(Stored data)
[Start of section]
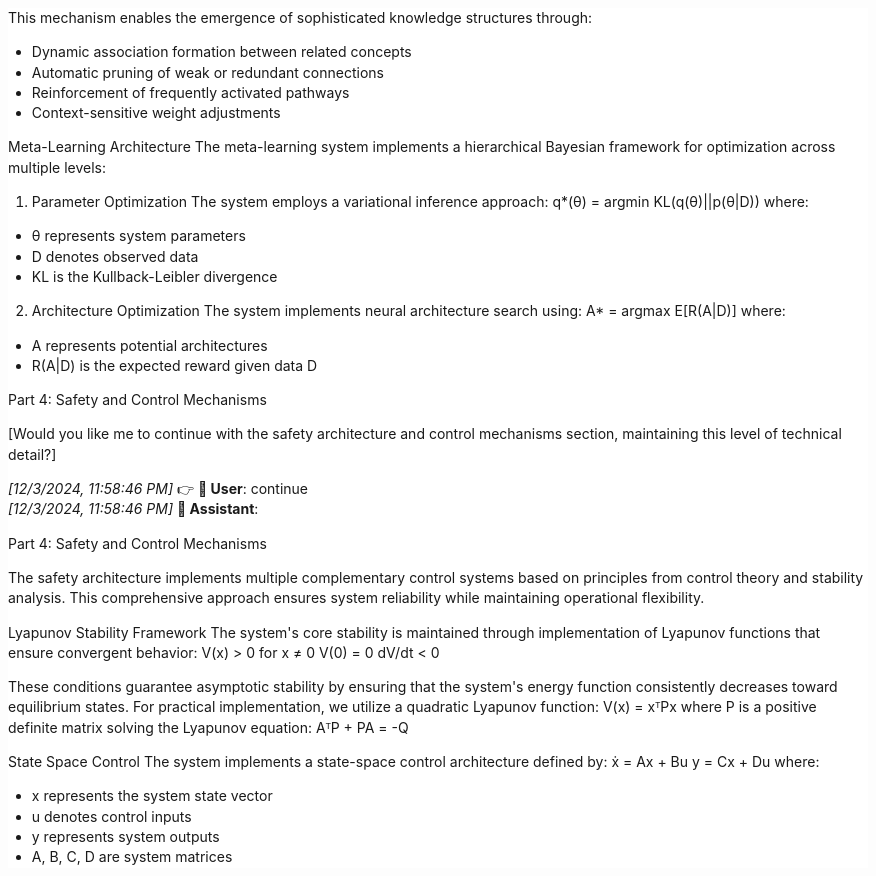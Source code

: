 This mechanism enables the emergence of sophisticated knowledge structures through:
- Dynamic association formation between related concepts
- Automatic pruning of weak or redundant connections
- Reinforcement of frequently activated pathways
- Context-sensitive weight adjustments

Meta-Learning Architecture
The meta-learning system implements a hierarchical Bayesian framework for optimization across multiple levels:

1. Parameter Optimization
The system employs a variational inference approach:
q*(θ) = argmin KL(q(θ)||p(θ|D))
where:
- θ represents system parameters
- D denotes observed data
- KL is the Kullback-Leibler divergence

2. Architecture Optimization
The system implements neural architecture search using:
A* = argmax E[R(A|D)]
where:
- A represents potential architectures
- R(A|D) is the expected reward given data D

Part 4: Safety and Control Mechanisms

[Would you like me to continue with the safety architecture and control mechanisms section, maintaining this level of technical detail?]<br>

<i>[12/3/2024, 11:58:46 PM]</i> 👉 <b>👤 User</b>: continue<br>
<i>[12/3/2024, 11:58:46 PM]</i> <b>🤖 Assistant</b>: 

 Part 4: Safety and Control Mechanisms

The safety architecture implements multiple complementary control systems based on principles from control theory and stability analysis. This comprehensive approach ensures system reliability while maintaining operational flexibility.

Lyapunov Stability Framework
The system's core stability is maintained through implementation of Lyapunov functions that ensure convergent behavior:
V(x) > 0 for x ≠ 0
V(0) = 0
dV/dt < 0

These conditions guarantee asymptotic stability by ensuring that the system's energy function consistently decreases toward equilibrium states. For practical implementation, we utilize a quadratic Lyapunov function:
V(x) = xᵀPx
where P is a positive definite matrix solving the Lyapunov equation:
AᵀP + PA = -Q

State Space Control
The system implements a state-space control architecture defined by:
ẋ = Ax + Bu
y = Cx + Du
where:
- x represents the system state vector
- u denotes control inputs
- y represents system outputs
- A, B, C, D are system matrices
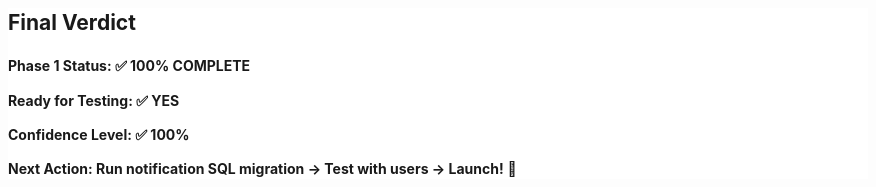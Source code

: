 
## Final Verdict

**Phase 1 Status: ✅ 100% COMPLETE**

**Ready for Testing: ✅ YES**

**Confidence Level: ✅ 100%**

**Next Action: Run notification SQL migration → Test with users → Launch!** 🚀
[End of section]
Task: Please state how many lines in the records above hold the word "with", giving only the number.

Exercise answer: 2